■ INPUT:
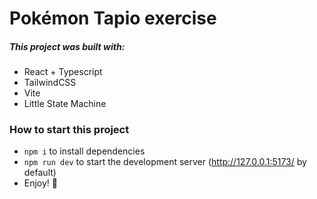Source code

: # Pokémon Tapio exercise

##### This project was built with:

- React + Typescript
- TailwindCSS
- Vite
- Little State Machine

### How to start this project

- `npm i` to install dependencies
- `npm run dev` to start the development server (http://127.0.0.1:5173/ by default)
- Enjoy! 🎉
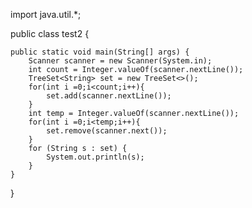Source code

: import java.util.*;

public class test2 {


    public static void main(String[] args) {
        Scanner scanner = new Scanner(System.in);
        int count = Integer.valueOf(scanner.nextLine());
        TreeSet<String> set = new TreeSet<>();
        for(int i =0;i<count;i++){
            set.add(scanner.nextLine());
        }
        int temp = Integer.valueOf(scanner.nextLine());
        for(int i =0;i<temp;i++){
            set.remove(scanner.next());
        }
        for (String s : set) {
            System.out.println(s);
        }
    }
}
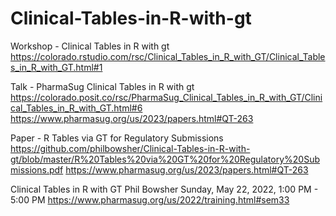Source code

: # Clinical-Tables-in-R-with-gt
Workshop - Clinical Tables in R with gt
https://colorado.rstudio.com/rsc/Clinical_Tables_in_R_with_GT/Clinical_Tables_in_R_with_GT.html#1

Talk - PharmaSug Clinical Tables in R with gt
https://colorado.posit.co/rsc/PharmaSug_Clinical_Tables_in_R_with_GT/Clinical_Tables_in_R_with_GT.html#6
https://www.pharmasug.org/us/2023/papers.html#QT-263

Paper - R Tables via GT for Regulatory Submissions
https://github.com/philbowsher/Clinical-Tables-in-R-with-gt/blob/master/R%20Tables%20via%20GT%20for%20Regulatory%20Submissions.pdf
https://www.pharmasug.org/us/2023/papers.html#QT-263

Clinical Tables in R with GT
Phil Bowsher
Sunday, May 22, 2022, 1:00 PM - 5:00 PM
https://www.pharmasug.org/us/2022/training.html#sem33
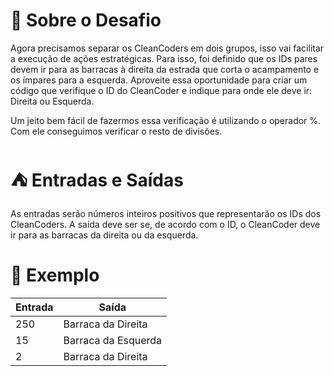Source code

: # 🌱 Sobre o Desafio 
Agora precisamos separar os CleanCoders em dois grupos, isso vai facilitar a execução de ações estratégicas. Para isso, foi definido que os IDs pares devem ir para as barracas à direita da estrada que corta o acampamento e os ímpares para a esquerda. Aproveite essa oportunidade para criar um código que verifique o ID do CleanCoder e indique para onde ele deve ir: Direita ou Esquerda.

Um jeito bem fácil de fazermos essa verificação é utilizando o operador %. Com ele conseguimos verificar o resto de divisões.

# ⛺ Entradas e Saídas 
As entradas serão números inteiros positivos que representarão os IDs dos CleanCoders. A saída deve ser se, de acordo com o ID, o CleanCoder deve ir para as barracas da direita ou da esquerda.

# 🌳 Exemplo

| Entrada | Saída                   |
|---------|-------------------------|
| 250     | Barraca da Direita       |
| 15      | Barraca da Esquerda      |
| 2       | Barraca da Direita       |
---
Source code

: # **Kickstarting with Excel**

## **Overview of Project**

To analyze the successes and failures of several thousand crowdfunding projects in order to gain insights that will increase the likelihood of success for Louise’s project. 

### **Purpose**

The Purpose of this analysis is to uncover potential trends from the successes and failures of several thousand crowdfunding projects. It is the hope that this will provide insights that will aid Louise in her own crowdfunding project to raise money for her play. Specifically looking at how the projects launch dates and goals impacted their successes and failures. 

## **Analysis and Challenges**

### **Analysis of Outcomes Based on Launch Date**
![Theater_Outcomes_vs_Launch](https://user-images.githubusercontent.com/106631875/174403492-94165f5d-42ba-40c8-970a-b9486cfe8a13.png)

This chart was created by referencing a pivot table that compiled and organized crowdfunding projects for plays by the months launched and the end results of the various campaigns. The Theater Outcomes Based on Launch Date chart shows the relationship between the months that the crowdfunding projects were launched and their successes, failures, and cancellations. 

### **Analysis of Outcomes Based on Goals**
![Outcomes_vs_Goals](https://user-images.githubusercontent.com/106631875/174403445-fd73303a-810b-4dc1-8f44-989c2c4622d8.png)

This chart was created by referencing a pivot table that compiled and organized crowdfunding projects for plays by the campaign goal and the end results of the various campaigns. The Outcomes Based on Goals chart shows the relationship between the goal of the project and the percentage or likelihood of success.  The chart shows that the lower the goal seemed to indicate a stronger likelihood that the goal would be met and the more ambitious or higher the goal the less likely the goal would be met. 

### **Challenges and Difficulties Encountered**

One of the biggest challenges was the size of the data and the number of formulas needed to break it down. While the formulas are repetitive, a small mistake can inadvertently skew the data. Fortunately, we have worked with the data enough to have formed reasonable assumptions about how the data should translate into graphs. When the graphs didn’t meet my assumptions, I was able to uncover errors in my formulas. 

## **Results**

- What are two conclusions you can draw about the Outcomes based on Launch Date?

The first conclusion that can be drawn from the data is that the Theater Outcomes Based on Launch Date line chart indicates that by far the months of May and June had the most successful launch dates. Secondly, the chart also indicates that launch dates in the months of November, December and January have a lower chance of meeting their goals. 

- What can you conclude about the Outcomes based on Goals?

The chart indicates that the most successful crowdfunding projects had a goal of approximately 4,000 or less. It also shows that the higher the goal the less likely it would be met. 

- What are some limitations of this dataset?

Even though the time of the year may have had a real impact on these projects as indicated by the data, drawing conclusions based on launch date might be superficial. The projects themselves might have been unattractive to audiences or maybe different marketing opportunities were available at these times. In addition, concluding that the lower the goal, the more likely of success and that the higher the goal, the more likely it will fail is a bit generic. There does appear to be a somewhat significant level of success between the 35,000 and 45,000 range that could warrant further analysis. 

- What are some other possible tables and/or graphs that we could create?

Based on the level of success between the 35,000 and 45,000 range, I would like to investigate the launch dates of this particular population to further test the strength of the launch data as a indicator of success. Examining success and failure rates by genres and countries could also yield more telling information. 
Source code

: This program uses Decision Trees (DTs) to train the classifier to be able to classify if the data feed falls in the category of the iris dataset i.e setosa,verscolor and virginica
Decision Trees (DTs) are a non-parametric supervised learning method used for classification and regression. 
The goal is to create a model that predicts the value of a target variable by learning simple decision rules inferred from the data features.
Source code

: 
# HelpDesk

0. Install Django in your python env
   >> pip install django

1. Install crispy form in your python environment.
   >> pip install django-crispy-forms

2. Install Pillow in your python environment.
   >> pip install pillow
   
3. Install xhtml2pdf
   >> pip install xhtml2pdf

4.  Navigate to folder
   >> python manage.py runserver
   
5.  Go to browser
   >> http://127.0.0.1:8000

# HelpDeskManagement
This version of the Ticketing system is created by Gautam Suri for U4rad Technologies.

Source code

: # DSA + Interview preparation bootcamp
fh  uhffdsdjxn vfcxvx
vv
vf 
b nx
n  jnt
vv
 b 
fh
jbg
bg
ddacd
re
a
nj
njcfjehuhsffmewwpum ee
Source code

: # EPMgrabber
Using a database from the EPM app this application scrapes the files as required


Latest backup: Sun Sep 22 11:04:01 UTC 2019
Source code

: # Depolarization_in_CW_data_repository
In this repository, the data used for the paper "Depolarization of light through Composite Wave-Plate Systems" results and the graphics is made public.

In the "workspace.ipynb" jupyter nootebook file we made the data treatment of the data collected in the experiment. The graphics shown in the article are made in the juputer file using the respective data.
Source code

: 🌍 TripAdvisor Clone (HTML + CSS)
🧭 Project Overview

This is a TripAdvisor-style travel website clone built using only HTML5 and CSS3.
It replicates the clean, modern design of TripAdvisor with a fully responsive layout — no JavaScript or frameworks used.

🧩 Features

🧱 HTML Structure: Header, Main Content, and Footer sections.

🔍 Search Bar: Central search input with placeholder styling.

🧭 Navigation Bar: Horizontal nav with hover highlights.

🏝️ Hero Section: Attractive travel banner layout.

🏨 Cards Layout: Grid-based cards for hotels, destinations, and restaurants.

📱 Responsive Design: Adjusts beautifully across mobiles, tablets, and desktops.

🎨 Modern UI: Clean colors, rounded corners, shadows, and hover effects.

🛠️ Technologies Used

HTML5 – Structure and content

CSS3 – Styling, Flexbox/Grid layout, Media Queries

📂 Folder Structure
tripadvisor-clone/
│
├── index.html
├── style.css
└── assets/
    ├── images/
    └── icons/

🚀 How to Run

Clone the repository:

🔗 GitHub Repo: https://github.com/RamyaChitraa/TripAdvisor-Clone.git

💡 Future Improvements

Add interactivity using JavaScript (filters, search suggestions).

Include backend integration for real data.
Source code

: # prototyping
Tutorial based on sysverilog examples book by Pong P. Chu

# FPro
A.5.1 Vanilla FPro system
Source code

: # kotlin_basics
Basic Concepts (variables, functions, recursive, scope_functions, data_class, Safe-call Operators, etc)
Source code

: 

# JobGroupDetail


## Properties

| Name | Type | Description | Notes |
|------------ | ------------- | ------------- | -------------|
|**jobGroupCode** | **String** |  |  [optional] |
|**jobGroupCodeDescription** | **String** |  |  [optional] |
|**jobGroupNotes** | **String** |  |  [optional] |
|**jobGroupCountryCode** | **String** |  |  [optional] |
---
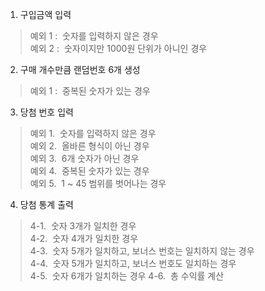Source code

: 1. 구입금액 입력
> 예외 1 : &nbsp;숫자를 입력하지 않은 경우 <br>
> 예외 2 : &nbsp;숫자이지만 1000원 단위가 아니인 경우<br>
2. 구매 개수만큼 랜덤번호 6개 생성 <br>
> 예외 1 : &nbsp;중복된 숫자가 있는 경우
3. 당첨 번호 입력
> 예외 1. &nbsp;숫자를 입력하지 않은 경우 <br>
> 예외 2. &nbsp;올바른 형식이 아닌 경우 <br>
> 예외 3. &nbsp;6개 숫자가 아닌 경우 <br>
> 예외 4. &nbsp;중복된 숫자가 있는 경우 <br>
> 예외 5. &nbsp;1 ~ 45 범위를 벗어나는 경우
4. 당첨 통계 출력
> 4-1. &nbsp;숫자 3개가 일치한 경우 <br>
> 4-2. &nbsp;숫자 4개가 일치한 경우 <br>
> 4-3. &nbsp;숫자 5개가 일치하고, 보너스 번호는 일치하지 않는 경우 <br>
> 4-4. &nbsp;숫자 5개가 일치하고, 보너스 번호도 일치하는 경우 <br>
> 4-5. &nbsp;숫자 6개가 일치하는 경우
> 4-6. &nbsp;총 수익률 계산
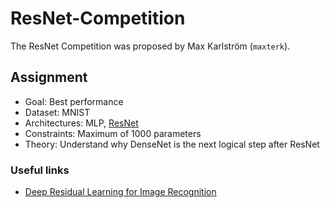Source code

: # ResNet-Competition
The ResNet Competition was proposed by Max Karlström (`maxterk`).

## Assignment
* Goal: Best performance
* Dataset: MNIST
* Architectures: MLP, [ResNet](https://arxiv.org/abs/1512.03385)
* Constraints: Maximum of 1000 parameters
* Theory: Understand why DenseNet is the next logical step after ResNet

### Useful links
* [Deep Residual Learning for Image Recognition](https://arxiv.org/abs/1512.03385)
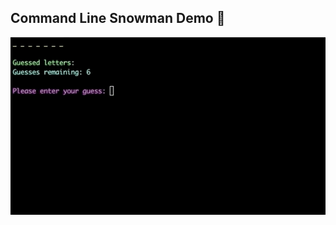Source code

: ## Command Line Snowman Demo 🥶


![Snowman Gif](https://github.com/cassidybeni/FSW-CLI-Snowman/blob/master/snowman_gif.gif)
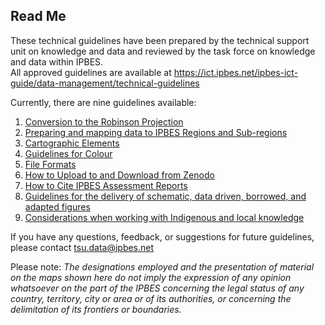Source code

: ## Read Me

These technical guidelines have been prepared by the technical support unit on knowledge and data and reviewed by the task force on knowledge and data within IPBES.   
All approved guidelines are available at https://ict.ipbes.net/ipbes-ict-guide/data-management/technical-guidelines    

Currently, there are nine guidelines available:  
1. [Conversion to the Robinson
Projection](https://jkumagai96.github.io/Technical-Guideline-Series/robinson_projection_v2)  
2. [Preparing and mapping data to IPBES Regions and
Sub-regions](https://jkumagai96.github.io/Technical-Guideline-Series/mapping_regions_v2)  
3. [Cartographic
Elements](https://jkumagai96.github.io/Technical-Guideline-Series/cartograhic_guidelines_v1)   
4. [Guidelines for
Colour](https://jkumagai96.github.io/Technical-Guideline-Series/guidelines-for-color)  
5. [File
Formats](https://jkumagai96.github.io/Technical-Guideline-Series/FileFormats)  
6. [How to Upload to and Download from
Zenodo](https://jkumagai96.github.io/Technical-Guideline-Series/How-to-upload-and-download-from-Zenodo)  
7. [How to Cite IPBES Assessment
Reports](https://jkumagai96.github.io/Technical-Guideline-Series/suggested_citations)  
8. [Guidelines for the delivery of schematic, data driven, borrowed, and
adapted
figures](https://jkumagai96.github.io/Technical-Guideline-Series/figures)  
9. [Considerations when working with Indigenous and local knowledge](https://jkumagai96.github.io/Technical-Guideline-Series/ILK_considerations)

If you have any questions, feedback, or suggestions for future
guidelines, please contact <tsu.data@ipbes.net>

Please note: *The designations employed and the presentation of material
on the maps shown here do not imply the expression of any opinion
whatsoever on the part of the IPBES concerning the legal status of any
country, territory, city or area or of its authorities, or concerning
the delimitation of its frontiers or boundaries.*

■ ACTIVITY: Find every line in the records that contains the word "Integer"; copy those lines.

■ ANSWER SECTION:
        int count = Integer.valueOf(scanner.nextLine());
        int temp = Integer.valueOf(scanner.nextLine());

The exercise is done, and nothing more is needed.